■ Data for processing ■
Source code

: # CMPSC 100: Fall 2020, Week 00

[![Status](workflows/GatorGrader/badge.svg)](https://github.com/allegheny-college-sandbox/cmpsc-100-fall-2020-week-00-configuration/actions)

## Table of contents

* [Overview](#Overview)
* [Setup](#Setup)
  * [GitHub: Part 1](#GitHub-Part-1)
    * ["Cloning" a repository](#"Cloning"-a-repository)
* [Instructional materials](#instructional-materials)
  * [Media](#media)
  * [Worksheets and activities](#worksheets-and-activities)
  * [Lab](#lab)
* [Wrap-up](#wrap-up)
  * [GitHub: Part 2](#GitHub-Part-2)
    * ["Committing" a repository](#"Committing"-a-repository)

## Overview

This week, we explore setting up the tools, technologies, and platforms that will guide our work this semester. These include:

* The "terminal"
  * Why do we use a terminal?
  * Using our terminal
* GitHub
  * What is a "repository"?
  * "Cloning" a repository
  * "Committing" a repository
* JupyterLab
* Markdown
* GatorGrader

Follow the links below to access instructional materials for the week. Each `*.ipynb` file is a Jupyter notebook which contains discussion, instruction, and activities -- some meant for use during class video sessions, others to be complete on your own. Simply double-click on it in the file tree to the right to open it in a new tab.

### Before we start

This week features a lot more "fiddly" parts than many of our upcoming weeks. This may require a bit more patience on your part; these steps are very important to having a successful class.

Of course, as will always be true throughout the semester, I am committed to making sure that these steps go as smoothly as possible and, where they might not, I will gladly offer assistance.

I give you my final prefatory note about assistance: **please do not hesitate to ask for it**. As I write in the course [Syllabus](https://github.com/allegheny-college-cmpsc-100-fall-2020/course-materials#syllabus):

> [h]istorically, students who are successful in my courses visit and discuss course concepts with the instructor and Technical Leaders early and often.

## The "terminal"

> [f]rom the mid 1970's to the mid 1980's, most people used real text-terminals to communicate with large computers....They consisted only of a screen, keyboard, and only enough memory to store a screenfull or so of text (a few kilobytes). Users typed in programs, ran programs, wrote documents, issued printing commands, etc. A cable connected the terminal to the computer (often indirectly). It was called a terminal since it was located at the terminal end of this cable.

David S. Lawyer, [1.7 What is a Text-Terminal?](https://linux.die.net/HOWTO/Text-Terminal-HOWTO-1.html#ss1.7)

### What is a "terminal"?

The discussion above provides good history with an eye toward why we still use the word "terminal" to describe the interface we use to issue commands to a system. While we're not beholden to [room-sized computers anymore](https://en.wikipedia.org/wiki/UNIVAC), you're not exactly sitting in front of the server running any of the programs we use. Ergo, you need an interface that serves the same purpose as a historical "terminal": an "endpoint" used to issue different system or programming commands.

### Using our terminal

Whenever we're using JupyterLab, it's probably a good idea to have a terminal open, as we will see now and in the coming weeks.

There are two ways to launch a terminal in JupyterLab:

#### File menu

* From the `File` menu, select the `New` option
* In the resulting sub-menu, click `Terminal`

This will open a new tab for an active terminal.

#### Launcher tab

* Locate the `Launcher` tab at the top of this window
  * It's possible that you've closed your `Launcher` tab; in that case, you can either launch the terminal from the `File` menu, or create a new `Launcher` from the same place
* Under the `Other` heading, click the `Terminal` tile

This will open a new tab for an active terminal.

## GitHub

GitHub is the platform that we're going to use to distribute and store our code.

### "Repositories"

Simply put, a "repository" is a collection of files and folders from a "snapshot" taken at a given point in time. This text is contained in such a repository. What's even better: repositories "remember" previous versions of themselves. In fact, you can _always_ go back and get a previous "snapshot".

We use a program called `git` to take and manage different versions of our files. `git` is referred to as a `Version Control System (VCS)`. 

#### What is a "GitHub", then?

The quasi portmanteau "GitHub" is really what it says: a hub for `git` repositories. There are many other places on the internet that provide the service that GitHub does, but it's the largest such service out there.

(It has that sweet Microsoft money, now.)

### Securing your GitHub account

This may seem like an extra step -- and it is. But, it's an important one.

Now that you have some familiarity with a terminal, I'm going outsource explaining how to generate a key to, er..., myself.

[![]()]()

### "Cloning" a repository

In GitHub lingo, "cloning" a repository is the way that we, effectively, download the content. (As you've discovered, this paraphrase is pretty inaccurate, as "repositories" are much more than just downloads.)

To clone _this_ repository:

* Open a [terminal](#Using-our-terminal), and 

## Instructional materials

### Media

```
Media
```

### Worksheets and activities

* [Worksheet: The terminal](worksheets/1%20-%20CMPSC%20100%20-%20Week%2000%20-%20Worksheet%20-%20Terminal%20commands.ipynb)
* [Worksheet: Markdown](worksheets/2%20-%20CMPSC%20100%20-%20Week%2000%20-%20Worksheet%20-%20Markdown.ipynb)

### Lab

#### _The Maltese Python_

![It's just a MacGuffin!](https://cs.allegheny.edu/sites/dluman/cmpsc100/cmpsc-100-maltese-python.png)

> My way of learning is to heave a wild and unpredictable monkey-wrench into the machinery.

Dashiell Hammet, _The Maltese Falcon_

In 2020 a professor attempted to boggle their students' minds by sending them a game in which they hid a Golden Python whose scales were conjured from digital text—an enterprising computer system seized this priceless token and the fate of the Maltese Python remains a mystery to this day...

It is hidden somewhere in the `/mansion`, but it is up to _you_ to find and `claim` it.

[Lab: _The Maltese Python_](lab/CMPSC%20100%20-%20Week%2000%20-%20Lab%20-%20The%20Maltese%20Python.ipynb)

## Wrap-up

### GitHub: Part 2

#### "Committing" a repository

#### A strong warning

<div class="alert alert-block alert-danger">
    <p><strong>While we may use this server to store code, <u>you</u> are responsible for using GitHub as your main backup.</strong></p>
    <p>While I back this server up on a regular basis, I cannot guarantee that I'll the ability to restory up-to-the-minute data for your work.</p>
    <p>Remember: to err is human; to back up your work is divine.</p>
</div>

■ The task ■
Could you write out every entry above exactly as it appears?

■ Solution to this problem ■
Source code

: # CMPSC 100: Fall 2020, Week 00

[![Status](workflows/GatorGrader/badge.svg)](https://github.com/allegheny-college-sandbox/cmpsc-100-fall-2020-week-00-configuration/actions)

## Table of contents

* [Overview](#Overview)
* [Setup](#Setup)
  * [GitHub: Part 1](#GitHub-Part-1)
    * ["Cloning" a repository](#"Cloning"-a-repository)
* [Instructional materials](#instructional-materials)
  * [Media](#media)
  * [Worksheets and activities](#worksheets-and-activities)
  * [Lab](#lab)
* [Wrap-up](#wrap-up)
  * [GitHub: Part 2](#GitHub-Part-2)
    * ["Committing" a repository](#"Committing"-a-repository)

## Overview

This week, we explore setting up the tools, technologies, and platforms that will guide our work this semester. These include:

* The "terminal"
  * Why do we use a terminal?
  * Using our terminal
* GitHub
  * What is a "repository"?
  * "Cloning" a repository
  * "Committing" a repository
* JupyterLab
* Markdown
* GatorGrader

Follow the links below to access instructional materials for the week. Each `*.ipynb` file is a Jupyter notebook which contains discussion, instruction, and activities -- some meant for use during class video sessions, others to be complete on your own. Simply double-click on it in the file tree to the right to open it in a new tab.

### Before we start

This week features a lot more "fiddly" parts than many of our upcoming weeks. This may require a bit more patience on your part; these steps are very important to having a successful class.

Of course, as will always be true throughout the semester, I am committed to making sure that these steps go as smoothly as possible and, where they might not, I will gladly offer assistance.

I give you my final prefatory note about assistance: **please do not hesitate to ask for it**. As I write in the course [Syllabus](https://github.com/allegheny-college-cmpsc-100-fall-2020/course-materials#syllabus):

> [h]istorically, students who are successful in my courses visit and discuss course concepts with the instructor and Technical Leaders early and often.

## The "terminal"

> [f]rom the mid 1970's to the mid 1980's, most people used real text-terminals to communicate with large computers....They consisted only of a screen, keyboard, and only enough memory to store a screenfull or so of text (a few kilobytes). Users typed in programs, ran programs, wrote documents, issued printing commands, etc. A cable connected the terminal to the computer (often indirectly). It was called a terminal since it was located at the terminal end of this cable.

David S. Lawyer, [1.7 What is a Text-Terminal?](https://linux.die.net/HOWTO/Text-Terminal-HOWTO-1.html#ss1.7)

### What is a "terminal"?

The discussion above provides good history with an eye toward why we still use the word "terminal" to describe the interface we use to issue commands to a system. While we're not beholden to [room-sized computers anymore](https://en.wikipedia.org/wiki/UNIVAC), you're not exactly sitting in front of the server running any of the programs we use. Ergo, you need an interface that serves the same purpose as a historical "terminal": an "endpoint" used to issue different system or programming commands.

### Using our terminal

Whenever we're using JupyterLab, it's probably a good idea to have a terminal open, as we will see now and in the coming weeks.

There are two ways to launch a terminal in JupyterLab:

#### File menu

* From the `File` menu, select the `New` option
* In the resulting sub-menu, click `Terminal`

This will open a new tab for an active terminal.

#### Launcher tab

* Locate the `Launcher` tab at the top of this window
  * It's possible that you've closed your `Launcher` tab; in that case, you can either launch the terminal from the `File` menu, or create a new `Launcher` from the same place
* Under the `Other` heading, click the `Terminal` tile

This will open a new tab for an active terminal.

## GitHub

GitHub is the platform that we're going to use to distribute and store our code.

### "Repositories"

Simply put, a "repository" is a collection of files and folders from a "snapshot" taken at a given point in time. This text is contained in such a repository. What's even better: repositories "remember" previous versions of themselves. In fact, you can _always_ go back and get a previous "snapshot".

We use a program called `git` to take and manage different versions of our files. `git` is referred to as a `Version Control System (VCS)`. 

#### What is a "GitHub", then?

The quasi portmanteau "GitHub" is really what it says: a hub for `git` repositories. There are many other places on the internet that provide the service that GitHub does, but it's the largest such service out there.

(It has that sweet Microsoft money, now.)

### Securing your GitHub account

This may seem like an extra step -- and it is. But, it's an important one.

Now that you have some familiarity with a terminal, I'm going outsource explaining how to generate a key to, er..., myself.

[![]()]()

### "Cloning" a repository

In GitHub lingo, "cloning" a repository is the way that we, effectively, download the content. (As you've discovered, this paraphrase is pretty inaccurate, as "repositories" are much more than just downloads.)

To clone _this_ repository:

* Open a [terminal](#Using-our-terminal), and 

## Instructional materials

### Media

```
Media
```

### Worksheets and activities

* [Worksheet: The terminal](worksheets/1%20-%20CMPSC%20100%20-%20Week%2000%20-%20Worksheet%20-%20Terminal%20commands.ipynb)
* [Worksheet: Markdown](worksheets/2%20-%20CMPSC%20100%20-%20Week%2000%20-%20Worksheet%20-%20Markdown.ipynb)

### Lab

#### _The Maltese Python_

![It's just a MacGuffin!](https://cs.allegheny.edu/sites/dluman/cmpsc100/cmpsc-100-maltese-python.png)

> My way of learning is to heave a wild and unpredictable monkey-wrench into the machinery.

Dashiell Hammet, _The Maltese Falcon_

In 2020 a professor attempted to boggle their students' minds by sending them a game in which they hid a Golden Python whose scales were conjured from digital text—an enterprising computer system seized this priceless token and the fate of the Maltese Python remains a mystery to this day...

It is hidden somewhere in the `/mansion`, but it is up to _you_ to find and `claim` it.

[Lab: _The Maltese Python_](lab/CMPSC%20100%20-%20Week%2000%20-%20Lab%20-%20The%20Maltese%20Python.ipynb)

## Wrap-up

### GitHub: Part 2

#### "Committing" a repository

#### A strong warning

<div class="alert alert-block alert-danger">
    <p><strong>While we may use this server to store code, <u>you</u> are responsible for using GitHub as your main backup.</strong></p>
    <p>While I back this server up on a regular basis, I cannot guarantee that I'll the ability to restory up-to-the-minute data for your work.</p>
    <p>Remember: to err is human; to back up your work is divine.</p>
</div>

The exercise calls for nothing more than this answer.